Indie desmazelado com pozinhos country. Para quem gosta de tentativas de suicídio e de chapéus de cowboy.

Os Pavement e os Silver Jews são bandas irmãs. Partilham a mesma estética do desmazelo, tão definidora do indie dos anos 90. Extrair beleza a partir do desleixado é a sua arte. Para aumentar a confusão, Stephen Malkmus participou em alguns discos dos Silver Jews. Devido a estas sobreposições, muitos pensaram que a banda não passava de um projecto paralelo dos Pavement. Nada mais longe da verdade: a alma dos Jews sempre foi David Berman, sendo Malkmus apenas um ocasional colaborador. Stephen não é, contudo, um músico qualquer: é, talvez, o guitarrista mais imaginativo do indie rock. Quando às canções enormes de Berman se soma a guitarra inventiva de Stephen a magia de American Water acontece.

O que mais distingue os Silver Jews dos Pavement é a ambição das letras. Malkmus é o mestre da coolness nonsense, marimbando olimpicamente para a substância. David Berman vai mais longe, é um poeta com livros publicados, uma espécie de Leonard Cohen do indie.

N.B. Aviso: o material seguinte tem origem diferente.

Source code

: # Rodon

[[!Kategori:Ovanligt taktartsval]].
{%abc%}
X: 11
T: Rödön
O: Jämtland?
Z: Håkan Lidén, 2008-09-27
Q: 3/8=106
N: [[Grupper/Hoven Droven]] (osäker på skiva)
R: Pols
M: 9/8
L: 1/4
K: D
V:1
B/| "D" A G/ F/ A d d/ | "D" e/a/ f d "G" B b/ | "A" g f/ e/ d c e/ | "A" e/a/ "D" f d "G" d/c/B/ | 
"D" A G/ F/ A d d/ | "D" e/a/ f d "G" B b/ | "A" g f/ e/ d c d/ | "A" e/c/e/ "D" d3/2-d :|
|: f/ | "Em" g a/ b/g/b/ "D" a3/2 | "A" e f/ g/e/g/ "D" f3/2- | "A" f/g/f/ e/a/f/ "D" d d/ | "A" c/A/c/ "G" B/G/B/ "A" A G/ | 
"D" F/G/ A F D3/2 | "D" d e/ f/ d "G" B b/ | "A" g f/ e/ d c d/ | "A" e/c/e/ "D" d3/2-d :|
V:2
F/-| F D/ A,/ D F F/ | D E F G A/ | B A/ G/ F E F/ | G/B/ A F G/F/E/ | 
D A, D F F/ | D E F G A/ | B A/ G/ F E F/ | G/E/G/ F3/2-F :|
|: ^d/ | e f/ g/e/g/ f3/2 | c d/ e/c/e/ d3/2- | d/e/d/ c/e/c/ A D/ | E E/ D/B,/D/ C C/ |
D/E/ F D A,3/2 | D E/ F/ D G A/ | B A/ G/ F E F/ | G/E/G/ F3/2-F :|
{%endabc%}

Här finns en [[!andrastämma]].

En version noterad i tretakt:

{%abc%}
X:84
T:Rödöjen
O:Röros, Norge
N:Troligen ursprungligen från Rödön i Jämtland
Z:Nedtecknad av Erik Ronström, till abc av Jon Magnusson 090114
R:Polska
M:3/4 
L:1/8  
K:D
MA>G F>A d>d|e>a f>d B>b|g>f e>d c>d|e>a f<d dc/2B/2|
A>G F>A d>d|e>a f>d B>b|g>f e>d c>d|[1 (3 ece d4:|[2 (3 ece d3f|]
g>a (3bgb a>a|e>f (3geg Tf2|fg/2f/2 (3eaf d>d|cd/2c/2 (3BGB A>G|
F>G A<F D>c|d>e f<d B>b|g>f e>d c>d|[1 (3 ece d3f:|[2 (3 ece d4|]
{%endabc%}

As suas palavras formam um mundo. American Water é feito de small towns na América profunda, underdogs dançando em bares manhosos, jukeboxes com música country lamecha, corações partidos ensopados em whisky barato, motéis rascas à beira da estrada, coisas parvas escritas em lavabos públicos, autocolantes kitsch nas traseiras dos carros, objectos escangalhados deitados à rua. Um mundo arbitrário mas sagrado, desolado mas especial. Que a sublime poesia de Berman nos chegue através de uma voz indiferente e amarrotada é 80% do encanto de American Water.

A música tem muito de alternative country. A voz de barítono de David Berman é a voz que Johnny Cash teria se não soubesse cantar. É um country dissonante e demente que qualquer verdadeiro redneck odiaria. O fã típico é doutorado em literatura moderna e viciado em crack. As tentativas de suicídio são recomendáveis mas opcionais.